(Your instructions)
Which lines below fall between the one containing "A: AnyMesh is a" and the one containing "#AnyMesh Python"? Repeat them exactly, counting both of those lines, and add nothing else.
+ + +
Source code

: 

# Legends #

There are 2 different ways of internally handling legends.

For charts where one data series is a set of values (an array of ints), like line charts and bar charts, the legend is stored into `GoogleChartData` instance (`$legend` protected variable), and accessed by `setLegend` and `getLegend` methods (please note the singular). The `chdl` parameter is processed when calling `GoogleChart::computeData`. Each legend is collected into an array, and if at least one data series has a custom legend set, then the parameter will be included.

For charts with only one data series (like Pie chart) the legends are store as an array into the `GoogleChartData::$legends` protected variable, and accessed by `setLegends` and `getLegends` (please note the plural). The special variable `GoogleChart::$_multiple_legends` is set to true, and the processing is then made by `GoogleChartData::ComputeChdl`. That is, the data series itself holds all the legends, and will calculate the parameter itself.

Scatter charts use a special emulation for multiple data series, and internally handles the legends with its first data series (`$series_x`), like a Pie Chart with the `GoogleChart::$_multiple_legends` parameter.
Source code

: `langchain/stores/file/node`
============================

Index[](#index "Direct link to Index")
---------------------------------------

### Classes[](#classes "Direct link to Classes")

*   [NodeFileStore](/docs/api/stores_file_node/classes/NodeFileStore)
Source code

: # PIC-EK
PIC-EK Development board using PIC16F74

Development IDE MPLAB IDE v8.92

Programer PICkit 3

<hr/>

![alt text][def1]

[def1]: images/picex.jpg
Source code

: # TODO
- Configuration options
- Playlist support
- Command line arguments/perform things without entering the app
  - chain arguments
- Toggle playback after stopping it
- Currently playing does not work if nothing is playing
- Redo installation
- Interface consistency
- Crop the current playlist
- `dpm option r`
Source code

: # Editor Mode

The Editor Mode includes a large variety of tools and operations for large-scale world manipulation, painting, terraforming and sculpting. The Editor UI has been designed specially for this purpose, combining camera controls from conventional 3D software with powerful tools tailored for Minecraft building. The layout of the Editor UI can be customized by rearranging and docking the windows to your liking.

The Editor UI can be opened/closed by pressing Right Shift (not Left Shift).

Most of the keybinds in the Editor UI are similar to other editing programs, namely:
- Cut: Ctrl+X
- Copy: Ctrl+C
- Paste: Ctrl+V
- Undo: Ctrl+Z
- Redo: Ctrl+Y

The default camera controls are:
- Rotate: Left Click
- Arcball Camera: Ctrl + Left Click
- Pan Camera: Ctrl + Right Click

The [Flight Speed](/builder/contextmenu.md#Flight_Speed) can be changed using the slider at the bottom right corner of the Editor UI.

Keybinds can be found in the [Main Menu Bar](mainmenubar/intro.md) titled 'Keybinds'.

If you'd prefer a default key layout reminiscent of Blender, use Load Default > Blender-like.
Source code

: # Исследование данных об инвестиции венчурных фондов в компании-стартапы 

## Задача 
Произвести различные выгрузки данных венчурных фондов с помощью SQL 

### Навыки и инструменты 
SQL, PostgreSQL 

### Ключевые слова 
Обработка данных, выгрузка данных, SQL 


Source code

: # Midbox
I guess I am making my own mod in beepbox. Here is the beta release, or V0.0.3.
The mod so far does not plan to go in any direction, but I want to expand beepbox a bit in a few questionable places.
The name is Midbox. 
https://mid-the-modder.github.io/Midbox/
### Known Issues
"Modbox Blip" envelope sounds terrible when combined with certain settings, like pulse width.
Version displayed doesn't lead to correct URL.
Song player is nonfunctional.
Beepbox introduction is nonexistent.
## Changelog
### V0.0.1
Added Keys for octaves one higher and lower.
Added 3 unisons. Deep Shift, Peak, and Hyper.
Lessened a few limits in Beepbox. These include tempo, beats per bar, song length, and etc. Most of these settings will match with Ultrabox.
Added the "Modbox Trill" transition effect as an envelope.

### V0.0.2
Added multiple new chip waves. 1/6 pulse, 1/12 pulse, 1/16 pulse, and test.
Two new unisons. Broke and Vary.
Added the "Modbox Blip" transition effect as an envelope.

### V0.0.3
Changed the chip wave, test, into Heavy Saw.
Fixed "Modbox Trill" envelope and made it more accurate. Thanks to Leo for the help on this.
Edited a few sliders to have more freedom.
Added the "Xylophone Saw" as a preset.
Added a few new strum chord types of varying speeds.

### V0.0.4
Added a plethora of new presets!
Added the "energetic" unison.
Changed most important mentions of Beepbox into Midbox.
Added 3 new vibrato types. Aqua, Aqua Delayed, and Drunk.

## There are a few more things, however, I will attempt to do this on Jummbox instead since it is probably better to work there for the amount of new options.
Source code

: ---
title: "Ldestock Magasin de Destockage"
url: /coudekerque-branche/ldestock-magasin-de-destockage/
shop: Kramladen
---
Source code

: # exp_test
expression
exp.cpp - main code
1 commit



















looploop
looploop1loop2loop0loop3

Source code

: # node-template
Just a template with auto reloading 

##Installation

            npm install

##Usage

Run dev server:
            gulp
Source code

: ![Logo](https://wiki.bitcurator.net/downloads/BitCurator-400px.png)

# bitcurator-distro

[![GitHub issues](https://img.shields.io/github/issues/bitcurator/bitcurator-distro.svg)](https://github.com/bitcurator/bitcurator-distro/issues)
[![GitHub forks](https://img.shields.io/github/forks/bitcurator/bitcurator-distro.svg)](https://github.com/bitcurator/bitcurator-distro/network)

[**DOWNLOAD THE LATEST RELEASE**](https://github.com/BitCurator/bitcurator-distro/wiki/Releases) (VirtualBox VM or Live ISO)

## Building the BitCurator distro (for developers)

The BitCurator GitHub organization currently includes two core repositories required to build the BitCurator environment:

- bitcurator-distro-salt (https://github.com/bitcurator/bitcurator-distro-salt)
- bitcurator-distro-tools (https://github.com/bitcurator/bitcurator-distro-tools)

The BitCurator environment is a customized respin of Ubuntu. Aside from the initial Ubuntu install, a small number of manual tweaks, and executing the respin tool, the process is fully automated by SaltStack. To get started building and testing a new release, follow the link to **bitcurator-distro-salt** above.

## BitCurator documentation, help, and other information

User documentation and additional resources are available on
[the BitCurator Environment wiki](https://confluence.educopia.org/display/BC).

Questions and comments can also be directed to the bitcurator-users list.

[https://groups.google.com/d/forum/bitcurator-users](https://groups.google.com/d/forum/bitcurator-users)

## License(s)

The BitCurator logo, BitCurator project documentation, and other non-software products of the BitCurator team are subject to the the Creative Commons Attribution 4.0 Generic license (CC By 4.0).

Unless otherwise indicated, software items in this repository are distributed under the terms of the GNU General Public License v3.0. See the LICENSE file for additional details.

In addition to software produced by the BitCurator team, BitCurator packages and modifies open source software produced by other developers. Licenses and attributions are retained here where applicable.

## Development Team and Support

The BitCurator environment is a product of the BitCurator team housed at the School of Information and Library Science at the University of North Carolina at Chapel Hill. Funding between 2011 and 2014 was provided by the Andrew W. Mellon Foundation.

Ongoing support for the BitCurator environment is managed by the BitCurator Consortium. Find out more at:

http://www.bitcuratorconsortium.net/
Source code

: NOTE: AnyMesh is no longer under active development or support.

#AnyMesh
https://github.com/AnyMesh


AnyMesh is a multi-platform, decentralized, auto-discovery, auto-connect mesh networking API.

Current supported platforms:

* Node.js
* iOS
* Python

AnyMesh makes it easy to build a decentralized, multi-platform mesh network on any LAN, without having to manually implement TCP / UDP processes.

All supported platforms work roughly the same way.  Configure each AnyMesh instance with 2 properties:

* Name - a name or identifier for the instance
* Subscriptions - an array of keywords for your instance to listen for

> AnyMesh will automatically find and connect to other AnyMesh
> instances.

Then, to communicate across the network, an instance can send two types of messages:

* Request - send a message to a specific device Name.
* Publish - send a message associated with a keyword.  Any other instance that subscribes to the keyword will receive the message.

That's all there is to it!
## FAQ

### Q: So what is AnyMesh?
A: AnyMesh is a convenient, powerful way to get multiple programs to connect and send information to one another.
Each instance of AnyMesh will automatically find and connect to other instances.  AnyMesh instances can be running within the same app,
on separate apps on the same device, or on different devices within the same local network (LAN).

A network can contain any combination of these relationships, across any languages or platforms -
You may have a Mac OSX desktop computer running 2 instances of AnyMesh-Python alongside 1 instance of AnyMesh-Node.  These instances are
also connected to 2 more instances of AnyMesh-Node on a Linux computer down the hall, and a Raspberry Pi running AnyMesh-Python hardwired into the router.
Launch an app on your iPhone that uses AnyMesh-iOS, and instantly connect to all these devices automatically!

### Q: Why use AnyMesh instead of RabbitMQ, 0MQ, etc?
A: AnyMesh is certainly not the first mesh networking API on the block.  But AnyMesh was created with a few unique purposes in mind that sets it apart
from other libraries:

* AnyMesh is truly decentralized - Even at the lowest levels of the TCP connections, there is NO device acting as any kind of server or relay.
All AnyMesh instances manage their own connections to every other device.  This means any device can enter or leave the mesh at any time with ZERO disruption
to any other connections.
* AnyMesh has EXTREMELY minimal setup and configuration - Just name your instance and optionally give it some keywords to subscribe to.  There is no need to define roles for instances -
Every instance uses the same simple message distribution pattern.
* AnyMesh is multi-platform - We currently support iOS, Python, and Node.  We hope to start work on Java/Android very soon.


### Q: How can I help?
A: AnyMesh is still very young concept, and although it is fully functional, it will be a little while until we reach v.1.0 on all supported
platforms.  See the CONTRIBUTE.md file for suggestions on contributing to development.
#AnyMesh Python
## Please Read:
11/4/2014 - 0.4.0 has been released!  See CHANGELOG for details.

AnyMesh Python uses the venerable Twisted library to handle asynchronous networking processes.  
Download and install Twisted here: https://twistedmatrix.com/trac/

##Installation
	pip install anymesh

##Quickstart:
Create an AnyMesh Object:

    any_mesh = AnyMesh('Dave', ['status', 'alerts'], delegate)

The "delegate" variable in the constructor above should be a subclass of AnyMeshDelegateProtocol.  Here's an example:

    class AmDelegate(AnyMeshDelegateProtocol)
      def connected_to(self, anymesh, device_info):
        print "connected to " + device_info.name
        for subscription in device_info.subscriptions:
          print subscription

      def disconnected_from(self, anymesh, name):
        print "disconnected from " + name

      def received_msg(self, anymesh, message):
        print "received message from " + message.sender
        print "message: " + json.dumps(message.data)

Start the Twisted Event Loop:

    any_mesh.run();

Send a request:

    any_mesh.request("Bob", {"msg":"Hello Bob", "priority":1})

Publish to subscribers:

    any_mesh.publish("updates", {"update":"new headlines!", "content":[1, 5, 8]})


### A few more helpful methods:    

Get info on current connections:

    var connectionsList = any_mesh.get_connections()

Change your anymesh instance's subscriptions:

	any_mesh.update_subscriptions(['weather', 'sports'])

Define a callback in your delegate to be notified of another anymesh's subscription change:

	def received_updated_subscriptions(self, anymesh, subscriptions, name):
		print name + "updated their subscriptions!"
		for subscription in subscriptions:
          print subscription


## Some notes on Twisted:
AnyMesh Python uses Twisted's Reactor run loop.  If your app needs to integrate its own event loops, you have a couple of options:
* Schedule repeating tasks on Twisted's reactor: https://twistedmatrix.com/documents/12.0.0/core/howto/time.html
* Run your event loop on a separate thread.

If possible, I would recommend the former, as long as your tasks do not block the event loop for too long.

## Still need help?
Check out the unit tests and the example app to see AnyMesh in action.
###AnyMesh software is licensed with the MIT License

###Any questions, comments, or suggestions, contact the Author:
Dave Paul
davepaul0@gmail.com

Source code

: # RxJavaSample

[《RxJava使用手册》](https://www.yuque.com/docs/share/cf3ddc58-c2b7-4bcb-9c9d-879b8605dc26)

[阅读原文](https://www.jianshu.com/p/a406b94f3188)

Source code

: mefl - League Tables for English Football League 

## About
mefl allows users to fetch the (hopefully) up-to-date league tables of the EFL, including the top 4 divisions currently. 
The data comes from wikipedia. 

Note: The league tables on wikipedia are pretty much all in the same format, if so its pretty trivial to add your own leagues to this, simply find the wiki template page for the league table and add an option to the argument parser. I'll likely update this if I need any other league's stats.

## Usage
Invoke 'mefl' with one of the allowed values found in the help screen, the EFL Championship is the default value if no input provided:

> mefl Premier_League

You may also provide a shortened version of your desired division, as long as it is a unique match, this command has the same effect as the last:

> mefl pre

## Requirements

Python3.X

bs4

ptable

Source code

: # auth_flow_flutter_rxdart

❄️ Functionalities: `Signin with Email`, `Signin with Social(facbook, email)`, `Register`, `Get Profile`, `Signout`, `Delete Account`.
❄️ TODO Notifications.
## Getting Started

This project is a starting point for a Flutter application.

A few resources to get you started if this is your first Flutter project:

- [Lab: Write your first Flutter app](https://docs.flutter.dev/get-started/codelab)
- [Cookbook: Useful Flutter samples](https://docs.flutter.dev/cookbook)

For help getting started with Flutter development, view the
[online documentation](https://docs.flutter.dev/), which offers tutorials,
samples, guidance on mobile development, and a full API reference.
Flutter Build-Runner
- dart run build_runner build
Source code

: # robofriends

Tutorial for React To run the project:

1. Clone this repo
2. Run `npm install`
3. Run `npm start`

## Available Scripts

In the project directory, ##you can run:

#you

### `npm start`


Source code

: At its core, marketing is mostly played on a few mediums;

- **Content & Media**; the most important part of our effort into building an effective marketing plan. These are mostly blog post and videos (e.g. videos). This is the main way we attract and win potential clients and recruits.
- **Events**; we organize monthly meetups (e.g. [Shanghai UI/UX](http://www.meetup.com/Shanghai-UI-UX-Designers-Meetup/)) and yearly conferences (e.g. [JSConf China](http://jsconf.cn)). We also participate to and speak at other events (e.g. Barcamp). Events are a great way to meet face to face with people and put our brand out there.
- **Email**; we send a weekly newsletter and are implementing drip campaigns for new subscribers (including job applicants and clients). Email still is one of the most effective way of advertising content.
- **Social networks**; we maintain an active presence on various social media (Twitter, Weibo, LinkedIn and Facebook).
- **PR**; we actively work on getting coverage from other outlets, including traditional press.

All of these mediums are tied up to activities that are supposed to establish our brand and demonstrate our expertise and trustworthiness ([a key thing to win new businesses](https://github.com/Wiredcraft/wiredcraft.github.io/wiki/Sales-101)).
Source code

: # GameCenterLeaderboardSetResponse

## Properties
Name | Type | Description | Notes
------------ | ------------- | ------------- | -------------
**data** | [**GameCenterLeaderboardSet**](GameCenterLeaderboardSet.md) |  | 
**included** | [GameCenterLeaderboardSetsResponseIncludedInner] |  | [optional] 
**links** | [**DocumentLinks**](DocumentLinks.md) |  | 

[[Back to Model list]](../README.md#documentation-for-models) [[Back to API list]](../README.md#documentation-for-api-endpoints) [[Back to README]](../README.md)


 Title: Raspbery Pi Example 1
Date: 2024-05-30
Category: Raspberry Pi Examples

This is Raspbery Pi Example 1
+ + +
(The completed task)
A: AnyMesh is a convenient, powerful way to get multiple programs to connect and send information to one another.
Each instance of AnyMesh will automatically find and connect to other instances.  AnyMesh instances can be running within the same app,
on separate apps on the same device, or on different devices within the same local network (LAN).

A network can contain any combination of these relationships, across any languages or platforms -
You may have a Mac OSX desktop computer running 2 instances of AnyMesh-Python alongside 1 instance of AnyMesh-Node.  These instances are
also connected to 2 more instances of AnyMesh-Node on a Linux computer down the hall, and a Raspberry Pi running AnyMesh-Python hardwired into the router.
Launch an app on your iPhone that uses AnyMesh-iOS, and instantly connect to all these devices automatically!

### Q: Why use AnyMesh instead of RabbitMQ, 0MQ, etc?
A: AnyMesh is certainly not the first mesh networking API on the block.  But AnyMesh was created with a few unique purposes in mind that sets it apart
from other libraries:

* AnyMesh is truly decentralized - Even at the lowest levels of the TCP connections, there is NO device acting as any kind of server or relay.
All AnyMesh instances manage their own connections to every other device.  This means any device can enter or leave the mesh at any time with ZERO disruption
to any other connections.
* AnyMesh has EXTREMELY minimal setup and configuration - Just name your instance and optionally give it some keywords to subscribe to.  There is no need to define roles for instances -
Every instance uses the same simple message distribution pattern.
* AnyMesh is multi-platform - We currently support iOS, Python, and Node.  We hope to start work on Java/Android very soon.


### Q: How can I help?
A: AnyMesh is still very young concept, and although it is fully functional, it will be a little while until we reach v.1.0 on all supported
platforms.  See the CONTRIBUTE.md file for suggestions on contributing to development.
#AnyMesh Python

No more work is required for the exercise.